[Stored data]
((

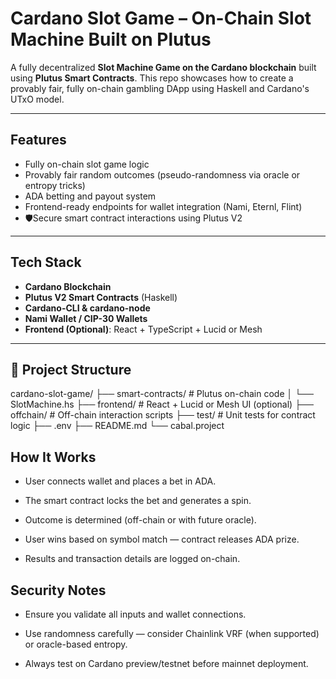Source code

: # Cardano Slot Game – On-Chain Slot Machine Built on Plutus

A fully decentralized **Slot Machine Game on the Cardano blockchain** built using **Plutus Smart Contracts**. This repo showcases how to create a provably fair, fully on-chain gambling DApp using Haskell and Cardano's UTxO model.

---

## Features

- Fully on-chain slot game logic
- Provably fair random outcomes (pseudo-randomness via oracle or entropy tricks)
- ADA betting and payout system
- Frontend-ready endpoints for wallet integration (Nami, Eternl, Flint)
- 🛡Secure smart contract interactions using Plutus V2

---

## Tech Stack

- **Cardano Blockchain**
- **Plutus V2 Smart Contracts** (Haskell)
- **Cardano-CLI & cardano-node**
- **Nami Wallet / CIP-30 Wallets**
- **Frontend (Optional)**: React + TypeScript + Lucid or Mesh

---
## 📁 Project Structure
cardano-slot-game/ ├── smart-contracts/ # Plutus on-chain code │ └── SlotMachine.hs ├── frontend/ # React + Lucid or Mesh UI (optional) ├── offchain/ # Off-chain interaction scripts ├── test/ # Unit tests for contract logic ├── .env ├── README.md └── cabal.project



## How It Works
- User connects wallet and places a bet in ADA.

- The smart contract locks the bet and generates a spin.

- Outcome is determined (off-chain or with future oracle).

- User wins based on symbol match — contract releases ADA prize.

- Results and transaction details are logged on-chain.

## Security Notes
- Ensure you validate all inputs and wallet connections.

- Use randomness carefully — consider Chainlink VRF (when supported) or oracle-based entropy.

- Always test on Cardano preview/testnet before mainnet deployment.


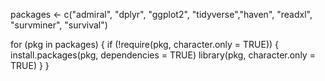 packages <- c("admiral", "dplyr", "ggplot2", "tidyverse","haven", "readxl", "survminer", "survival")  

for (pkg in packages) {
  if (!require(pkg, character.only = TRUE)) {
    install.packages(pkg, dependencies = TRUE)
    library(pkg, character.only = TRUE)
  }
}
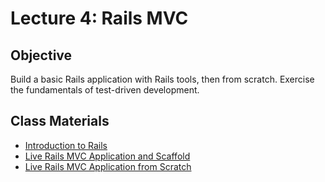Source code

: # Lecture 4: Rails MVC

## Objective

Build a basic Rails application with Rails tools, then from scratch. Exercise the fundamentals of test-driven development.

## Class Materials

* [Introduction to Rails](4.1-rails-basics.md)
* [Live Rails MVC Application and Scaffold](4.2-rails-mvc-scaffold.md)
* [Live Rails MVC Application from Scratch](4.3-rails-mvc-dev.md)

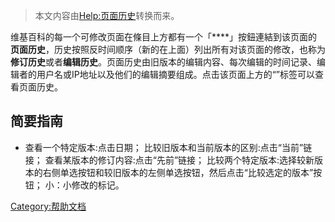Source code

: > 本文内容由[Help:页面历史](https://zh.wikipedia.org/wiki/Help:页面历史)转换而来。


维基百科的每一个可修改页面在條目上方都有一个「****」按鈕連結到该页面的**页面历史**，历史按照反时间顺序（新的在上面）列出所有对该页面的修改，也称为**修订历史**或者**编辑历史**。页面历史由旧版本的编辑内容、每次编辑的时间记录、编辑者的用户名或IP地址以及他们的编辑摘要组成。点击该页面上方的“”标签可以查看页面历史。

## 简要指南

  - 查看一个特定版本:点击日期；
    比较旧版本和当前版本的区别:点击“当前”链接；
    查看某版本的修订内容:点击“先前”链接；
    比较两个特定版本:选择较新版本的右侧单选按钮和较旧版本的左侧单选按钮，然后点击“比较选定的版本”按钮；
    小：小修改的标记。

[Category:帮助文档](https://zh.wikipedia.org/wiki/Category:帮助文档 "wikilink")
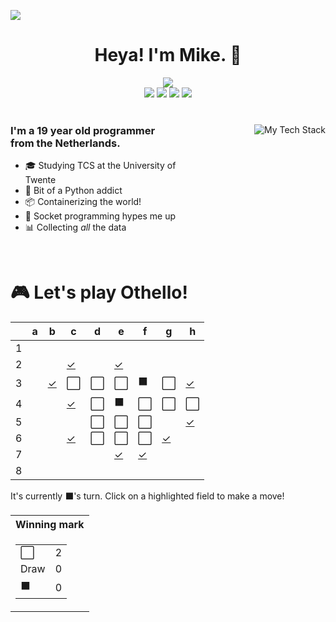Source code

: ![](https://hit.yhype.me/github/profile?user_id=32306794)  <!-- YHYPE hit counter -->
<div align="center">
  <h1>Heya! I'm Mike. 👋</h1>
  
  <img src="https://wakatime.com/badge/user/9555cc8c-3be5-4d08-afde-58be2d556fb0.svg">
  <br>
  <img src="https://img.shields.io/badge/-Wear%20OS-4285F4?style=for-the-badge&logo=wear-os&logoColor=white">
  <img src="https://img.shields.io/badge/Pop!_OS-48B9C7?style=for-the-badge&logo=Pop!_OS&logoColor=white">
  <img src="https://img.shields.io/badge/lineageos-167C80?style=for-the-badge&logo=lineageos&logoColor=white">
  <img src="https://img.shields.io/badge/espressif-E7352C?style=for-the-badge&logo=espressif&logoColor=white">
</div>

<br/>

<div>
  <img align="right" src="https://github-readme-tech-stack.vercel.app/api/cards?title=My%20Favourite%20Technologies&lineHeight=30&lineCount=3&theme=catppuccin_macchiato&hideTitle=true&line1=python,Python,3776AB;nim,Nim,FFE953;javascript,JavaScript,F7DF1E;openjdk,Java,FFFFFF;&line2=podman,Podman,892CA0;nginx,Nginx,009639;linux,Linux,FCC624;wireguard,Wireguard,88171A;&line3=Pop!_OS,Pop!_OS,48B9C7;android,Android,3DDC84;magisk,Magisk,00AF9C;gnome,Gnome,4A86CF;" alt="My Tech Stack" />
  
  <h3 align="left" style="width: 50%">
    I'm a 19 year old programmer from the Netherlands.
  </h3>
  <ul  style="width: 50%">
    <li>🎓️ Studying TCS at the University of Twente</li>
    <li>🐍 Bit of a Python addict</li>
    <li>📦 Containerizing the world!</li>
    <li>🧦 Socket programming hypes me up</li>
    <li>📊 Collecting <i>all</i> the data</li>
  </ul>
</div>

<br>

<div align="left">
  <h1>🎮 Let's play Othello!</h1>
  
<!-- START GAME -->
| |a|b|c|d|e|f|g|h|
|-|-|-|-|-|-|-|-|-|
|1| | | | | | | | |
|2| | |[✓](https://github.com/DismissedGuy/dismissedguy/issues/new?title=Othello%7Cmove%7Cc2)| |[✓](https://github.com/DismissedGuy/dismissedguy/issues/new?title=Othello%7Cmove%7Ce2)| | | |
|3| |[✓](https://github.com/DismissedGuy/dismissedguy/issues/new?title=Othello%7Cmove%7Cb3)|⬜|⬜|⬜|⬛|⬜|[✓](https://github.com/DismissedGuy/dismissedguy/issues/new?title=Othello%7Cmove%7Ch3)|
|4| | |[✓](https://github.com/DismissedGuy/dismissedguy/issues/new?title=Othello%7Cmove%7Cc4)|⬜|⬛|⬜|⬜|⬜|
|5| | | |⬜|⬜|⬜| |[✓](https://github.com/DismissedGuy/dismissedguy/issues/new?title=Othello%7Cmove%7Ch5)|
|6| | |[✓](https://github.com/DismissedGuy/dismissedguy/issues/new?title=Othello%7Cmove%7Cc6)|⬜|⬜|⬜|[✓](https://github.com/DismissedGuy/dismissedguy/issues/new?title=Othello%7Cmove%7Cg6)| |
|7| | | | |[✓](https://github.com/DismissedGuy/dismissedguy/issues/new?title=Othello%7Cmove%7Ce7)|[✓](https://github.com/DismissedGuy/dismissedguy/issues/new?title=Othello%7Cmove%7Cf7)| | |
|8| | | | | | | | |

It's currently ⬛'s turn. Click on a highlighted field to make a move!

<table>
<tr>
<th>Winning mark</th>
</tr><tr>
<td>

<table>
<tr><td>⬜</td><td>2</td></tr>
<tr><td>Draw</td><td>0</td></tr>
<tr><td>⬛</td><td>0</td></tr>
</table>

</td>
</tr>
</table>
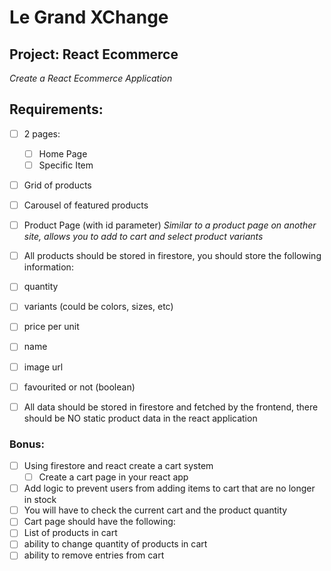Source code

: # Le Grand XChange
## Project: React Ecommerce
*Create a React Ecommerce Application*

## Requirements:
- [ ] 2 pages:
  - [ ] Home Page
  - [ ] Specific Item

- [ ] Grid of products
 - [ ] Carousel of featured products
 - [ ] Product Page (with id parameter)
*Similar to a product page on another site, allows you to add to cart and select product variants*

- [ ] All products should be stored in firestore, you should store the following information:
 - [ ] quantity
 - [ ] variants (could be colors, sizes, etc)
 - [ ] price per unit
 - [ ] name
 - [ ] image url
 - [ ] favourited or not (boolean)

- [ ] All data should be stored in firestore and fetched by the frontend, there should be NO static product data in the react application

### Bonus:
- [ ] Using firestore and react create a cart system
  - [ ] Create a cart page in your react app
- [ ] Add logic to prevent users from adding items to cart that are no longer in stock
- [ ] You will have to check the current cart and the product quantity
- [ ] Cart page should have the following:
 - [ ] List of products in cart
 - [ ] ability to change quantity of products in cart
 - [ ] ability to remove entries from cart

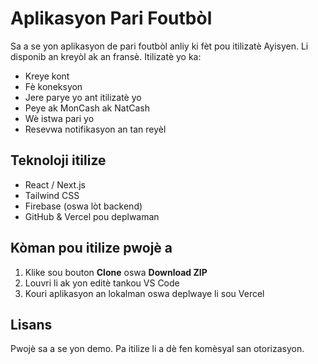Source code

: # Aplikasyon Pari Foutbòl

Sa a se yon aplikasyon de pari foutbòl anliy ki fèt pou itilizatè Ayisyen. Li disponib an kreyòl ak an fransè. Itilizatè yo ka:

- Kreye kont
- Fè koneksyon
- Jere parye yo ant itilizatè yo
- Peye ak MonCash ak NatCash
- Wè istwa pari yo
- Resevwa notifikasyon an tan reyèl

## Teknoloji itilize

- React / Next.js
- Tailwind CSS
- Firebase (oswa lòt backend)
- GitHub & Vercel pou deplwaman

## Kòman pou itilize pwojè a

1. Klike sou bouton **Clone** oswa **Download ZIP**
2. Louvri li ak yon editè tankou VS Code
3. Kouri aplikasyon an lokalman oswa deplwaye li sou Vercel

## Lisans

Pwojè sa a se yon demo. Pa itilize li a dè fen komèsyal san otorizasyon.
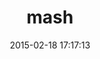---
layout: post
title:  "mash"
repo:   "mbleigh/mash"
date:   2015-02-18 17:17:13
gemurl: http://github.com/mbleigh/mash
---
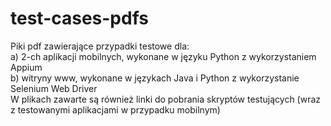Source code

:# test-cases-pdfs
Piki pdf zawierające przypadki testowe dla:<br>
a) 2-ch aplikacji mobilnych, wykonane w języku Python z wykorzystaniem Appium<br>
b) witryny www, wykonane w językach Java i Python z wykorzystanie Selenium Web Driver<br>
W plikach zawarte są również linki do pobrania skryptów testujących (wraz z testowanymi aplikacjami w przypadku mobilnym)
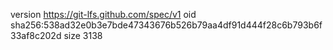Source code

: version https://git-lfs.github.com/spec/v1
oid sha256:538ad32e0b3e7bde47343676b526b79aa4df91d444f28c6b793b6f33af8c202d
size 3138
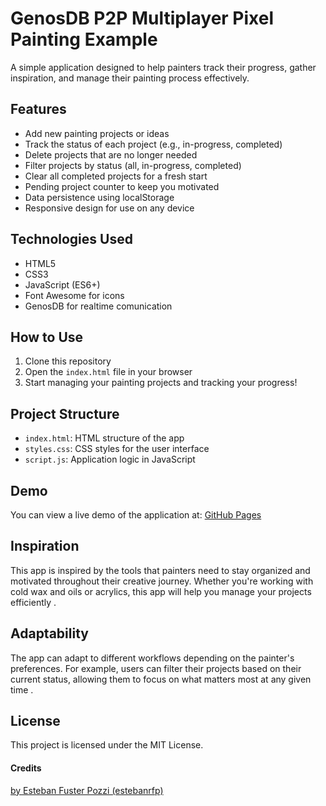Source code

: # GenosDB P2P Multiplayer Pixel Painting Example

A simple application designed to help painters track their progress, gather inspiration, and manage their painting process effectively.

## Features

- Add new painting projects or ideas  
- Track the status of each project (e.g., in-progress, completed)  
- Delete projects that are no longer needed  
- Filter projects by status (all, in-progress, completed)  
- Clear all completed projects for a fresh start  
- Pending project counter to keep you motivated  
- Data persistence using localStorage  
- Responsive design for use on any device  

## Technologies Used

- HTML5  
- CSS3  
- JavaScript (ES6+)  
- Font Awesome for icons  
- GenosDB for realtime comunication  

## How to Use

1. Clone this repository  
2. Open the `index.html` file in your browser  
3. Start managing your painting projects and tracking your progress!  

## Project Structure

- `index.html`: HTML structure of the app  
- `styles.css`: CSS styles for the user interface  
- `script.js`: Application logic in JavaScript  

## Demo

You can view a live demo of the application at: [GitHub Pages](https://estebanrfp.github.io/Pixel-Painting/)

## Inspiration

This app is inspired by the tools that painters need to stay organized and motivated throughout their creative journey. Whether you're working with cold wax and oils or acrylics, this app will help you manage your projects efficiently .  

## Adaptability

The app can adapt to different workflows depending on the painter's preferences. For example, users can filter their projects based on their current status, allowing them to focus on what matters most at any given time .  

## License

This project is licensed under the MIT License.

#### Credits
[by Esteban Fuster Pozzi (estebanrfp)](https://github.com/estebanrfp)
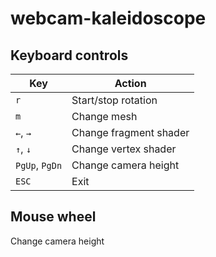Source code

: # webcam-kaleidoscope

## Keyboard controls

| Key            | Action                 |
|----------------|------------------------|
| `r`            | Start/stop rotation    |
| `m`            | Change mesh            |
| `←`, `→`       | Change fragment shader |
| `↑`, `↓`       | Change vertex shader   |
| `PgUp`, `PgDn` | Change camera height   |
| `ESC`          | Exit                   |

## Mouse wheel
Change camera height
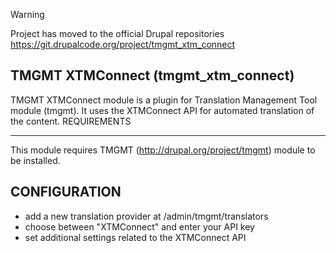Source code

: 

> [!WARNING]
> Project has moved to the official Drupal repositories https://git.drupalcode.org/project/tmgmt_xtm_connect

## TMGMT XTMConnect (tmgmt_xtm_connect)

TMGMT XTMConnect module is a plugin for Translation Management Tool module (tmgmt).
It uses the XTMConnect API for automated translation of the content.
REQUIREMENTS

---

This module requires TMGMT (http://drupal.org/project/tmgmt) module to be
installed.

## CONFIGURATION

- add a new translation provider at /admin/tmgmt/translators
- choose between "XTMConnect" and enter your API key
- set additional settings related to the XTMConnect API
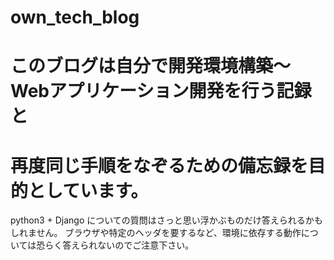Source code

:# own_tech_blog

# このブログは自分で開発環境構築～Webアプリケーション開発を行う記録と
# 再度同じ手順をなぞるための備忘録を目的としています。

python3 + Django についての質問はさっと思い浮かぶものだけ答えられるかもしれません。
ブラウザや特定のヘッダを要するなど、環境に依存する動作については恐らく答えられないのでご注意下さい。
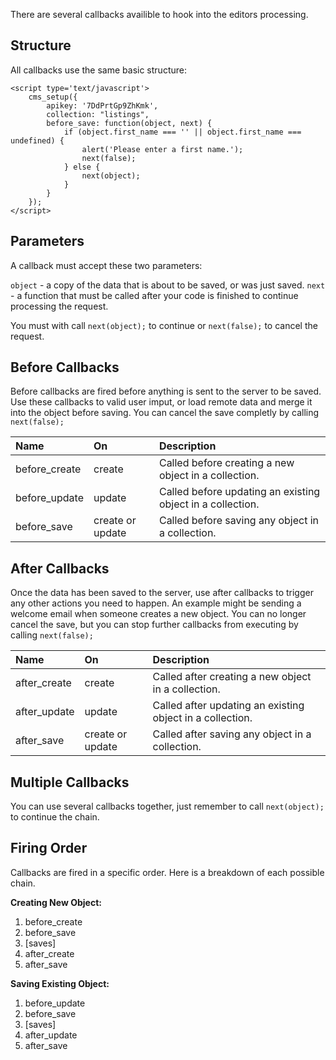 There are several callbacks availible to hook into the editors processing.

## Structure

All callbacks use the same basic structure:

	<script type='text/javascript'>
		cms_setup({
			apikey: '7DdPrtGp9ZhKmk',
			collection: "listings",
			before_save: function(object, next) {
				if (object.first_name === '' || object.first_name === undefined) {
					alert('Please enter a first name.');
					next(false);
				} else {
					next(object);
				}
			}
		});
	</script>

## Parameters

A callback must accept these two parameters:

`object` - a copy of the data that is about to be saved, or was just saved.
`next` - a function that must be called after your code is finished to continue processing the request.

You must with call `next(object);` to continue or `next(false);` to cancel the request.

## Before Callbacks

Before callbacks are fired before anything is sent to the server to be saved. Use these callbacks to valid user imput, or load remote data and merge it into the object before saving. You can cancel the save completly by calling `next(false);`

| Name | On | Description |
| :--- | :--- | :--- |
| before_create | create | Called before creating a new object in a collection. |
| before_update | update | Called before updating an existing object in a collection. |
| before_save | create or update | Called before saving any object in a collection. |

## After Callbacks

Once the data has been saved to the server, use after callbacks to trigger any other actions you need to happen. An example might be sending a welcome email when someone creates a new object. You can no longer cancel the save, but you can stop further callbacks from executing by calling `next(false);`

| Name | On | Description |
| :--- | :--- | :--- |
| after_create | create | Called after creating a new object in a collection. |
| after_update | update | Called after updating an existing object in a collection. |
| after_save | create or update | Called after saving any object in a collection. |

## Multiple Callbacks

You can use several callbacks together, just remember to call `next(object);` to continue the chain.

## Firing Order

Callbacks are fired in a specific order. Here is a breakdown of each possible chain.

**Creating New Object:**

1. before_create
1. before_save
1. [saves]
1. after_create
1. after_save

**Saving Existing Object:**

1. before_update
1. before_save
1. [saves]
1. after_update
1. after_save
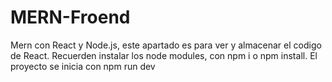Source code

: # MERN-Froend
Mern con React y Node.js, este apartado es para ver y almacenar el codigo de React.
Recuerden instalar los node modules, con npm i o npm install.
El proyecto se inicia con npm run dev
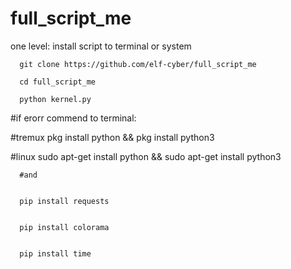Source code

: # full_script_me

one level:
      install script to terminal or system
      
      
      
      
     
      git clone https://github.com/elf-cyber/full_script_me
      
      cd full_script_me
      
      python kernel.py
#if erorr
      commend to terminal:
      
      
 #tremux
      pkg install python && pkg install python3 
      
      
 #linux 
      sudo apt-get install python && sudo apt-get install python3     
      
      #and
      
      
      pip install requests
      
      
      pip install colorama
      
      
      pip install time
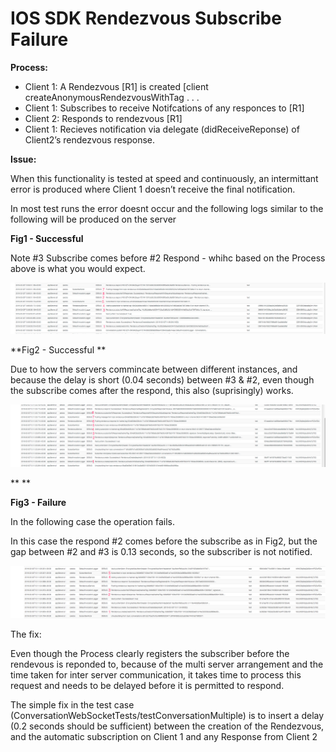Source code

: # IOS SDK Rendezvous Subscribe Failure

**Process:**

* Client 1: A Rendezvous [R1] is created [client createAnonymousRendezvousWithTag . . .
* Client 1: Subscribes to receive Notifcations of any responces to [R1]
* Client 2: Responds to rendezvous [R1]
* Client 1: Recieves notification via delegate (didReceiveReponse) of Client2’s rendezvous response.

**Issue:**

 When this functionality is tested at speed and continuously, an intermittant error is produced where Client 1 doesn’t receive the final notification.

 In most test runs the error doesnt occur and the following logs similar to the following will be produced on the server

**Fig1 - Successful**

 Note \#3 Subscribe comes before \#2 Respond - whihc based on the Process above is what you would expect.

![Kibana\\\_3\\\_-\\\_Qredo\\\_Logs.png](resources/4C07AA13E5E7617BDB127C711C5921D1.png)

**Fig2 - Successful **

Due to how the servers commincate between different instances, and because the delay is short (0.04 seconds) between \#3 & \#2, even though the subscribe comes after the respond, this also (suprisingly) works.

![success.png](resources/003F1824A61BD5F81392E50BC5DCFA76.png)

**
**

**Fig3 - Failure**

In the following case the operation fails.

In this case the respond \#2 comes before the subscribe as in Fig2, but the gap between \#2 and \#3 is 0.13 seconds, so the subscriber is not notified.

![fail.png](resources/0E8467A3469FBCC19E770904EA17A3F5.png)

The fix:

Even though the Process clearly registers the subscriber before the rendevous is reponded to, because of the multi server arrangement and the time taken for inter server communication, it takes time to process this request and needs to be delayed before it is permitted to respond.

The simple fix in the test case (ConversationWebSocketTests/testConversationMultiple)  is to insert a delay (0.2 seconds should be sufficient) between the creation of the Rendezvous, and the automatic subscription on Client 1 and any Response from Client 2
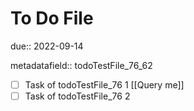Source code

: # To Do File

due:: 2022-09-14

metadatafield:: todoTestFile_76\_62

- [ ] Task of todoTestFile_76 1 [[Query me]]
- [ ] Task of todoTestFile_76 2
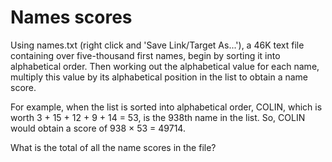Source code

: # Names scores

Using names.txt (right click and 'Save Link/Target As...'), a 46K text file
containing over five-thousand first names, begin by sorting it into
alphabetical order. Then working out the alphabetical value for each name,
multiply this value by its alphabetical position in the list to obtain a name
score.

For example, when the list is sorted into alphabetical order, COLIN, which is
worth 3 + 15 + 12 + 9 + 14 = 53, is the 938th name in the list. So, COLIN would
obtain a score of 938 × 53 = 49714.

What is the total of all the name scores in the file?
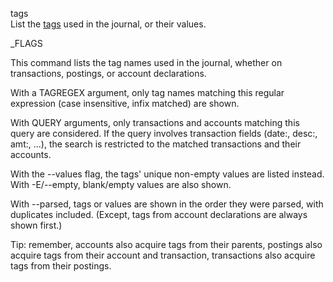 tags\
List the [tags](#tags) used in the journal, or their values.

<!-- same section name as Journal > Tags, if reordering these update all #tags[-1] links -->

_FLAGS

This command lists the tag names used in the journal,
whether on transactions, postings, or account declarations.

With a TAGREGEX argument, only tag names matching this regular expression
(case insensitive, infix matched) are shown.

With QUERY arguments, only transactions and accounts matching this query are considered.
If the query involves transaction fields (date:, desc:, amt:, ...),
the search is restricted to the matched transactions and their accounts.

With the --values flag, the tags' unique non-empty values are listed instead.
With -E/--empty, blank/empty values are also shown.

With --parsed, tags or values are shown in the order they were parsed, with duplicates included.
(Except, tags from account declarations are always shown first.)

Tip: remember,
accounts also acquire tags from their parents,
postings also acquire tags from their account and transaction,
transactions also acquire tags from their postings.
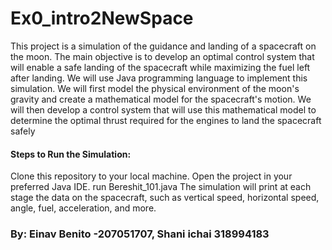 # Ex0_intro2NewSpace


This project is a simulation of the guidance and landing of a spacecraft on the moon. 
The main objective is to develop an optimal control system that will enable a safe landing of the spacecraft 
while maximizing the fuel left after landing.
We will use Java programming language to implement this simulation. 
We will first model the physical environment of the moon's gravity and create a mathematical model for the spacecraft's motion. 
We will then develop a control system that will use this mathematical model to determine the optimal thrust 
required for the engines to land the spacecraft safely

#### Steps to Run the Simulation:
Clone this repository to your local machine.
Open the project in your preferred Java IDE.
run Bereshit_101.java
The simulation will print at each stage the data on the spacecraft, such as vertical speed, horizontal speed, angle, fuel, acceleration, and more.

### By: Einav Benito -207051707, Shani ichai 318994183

))

Only the lines with the string "error" are wanted; pick them out of the records above and copy them.

 When this functionality is tested at speed and continuously, an intermittant error is produced where Client 1 doesn’t receive the final notification.
 In most test runs the error doesnt occur and the following logs similar to the following will be produced on the server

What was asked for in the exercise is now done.